“Eu só quero vender chuteiras…”

Foi com essa frase que um diretor de marketing de uma grande empresa de material esportivo me respondeu quando abordei a temática da governança no esporte durante uma reunião que ocorreu há uns quatro anos. Na verdade, a frase completa foi: “eu não sei nem o que é isso (referindo-se a governança), eu só quero vender chuteiras.”

Fiquei surpresa. Confesso que a composição da resposta mostrava além de um total desconhecimento como um gestor da iniciativa privada que deveria desde sempre entender o que eram governança e compliance, o quão a visão limitada do seu modus operandi de fazer marketing não correspondia aos próprios valores que a empresa propagava. Obviamente, vi que tentar convencê-lo era uma baita perda de tempo. Fui embora com a venda das chuteiras na cabeça, e penso, para você ver, até hoje nisso.
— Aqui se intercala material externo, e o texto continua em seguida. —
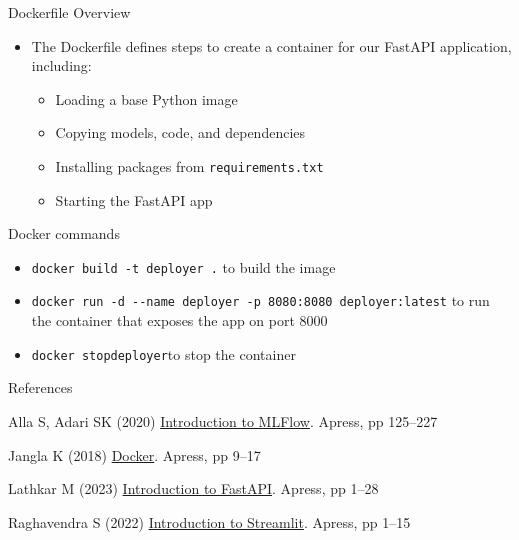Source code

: \documentclass[
  ignorenonframetext,
]{beamer}
\newlength{\cslhangindent}
\newenvironment{CSLReferences}[2] %
 {\begin{list}{}{%
  \setlength{\itemindent}{0pt}
  \setlength{\leftmargin}{0pt}
  \setlength{\parsep}{0pt}
  \ifodd #1
   \setlength{\leftmargin}{\cslhangindent}
   \setlength{\itemindent}{-1\cslhangindent}
  \fi
  \setlength{\itemsep}{#2\baselineskip}}}
 {\end{list}}
\providecommand{\tightlist}{%
  \setlength{\itemsep}{0pt}\setlength{\parskip}{0pt}}
\begin{document}
\begin{frame}[fragile]
\begin{block}{Dockerfile Overview}
\label{dockerfile-overview}
\begin{itemize}
\tightlist
\item
  The Dockerfile defines steps to create a container for our FastAPI
  application, including:

  \begin{itemize}
  \tightlist
  \item
    Loading a base Python image
  \item
    Copying models, code, and dependencies
  \item
    Installing packages from \texttt{requirements.txt}
  \item
    Starting the FastAPI app
  \end{itemize}
\end{itemize}
\end{block}
\end{frame}

\begin{frame}[fragile]
\begin{block}{Docker commands}
\label{docker-commands}
\begin{itemize}
\tightlist
\item
  \texttt{docker\ build\ -t\ deployer\ .} to build the image
\item
  \texttt{docker\ run\ -d\ -\/-name\ deployer\ -p\ 8080:8080\ deployer:latest}
  to run the container that exposes the app on port 8000
\item
  \texttt{docker\ stop\textasciigrave{}\textasciigrave{}deployer}to stop
  the container
\end{itemize}
\end{block}
\end{frame}

\begin{frame}[allowframebreaks]{References}
\label{references}
\label{refs}
\begin{CSLReferences}{1}{1}
Alla S, Adari SK (2020)
\href{https://doi.org/10.1007/978-1-4842-6549-9_4}{Introduction to
MLFlow}. Apress, pp 125--227

Jangla K (2018)
\href{https://doi.org/10.1007/978-1-4842-3936-0_2}{Docker}. Apress, pp
9--17

Lathkar M (2023)
\href{https://doi.org/10.1007/978-1-4842-9178-8_1}{Introduction to
FastAPI}. Apress, pp 1--28

Raghavendra S (2022)
\href{https://doi.org/10.1007/978-1-4842-8983-9_1}{Introduction to
Streamlit}. Apress, pp 1--15

\end{CSLReferences}
\end{frame}
\end{document}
É claro que a finalidade comercial de qualquer empresa que vende… é a venda, mas seria a qualquer custo? Muitos irão dizer: seria não, é. O acionista está preocupado com  o resultado financeiro, não está preocupado com o que faz ou deixa de fazer o clube de futebol, por exemplo. Ele quer o jogador desfilando com a chuteira e atraindo milhares de fãs para as lojas, até porque tampouco o consumidor vai perguntar para o vendedor: “Essa chuteira é do jogador do clube que tem governança?”

Ora, todos entendemos que a indústria esportiva é bastante competitiva, é um mercado que precisa estar em constante inovação, com um apelo de engajamento que envolve diversas frentes, que estimula sem parar o desejo do consumidor. Em momento algum duvida-se do poder do marketing para disparar as vendas. Mas que tal despertar o marketing para a governança?

É inegável que uma gestão de um clube de futebol (ou qualquer outra entidade esportiva) que preza a governança oferece um suporte muito mais sólido nas decisões comerciais do patrocinador, e, neste caminho, a confiabilidade no patrocinado aumenta a percepção de valor no mercado e traz, quase que por osmose, a atração pelo produto, qualquer que seja ele.

Por outro lado, é obvio também que uma gestão temerária arrisca não apenas o recurso investido, o que de fato poderia limitar a compra de jogadores de destaque para calçar a chuteira e atrair consumidores para compra-la, mas arrisca o maior bem de uma marca, sua reputação, cujo tempo para construir é infinitamente maior que para destruir, e, como consequência final, gerar uma crise que qualquer acionista iria se arrepender de exigir a venda sob qualquer circunstância.

É por isso que o marketing precisa pensar em governança. Afinal, estamos falando de imagem. Aquela, que vale mais que um milhão de palavras… E não haverá jogador de futebol que mude essa matemática, principalmente porque a sociedade, hoje, já não admite o fim a qualquer custo. Estamos falando de responsabilidade, sustentabilidade e ética. Valores que sem a governança, não se alcançam.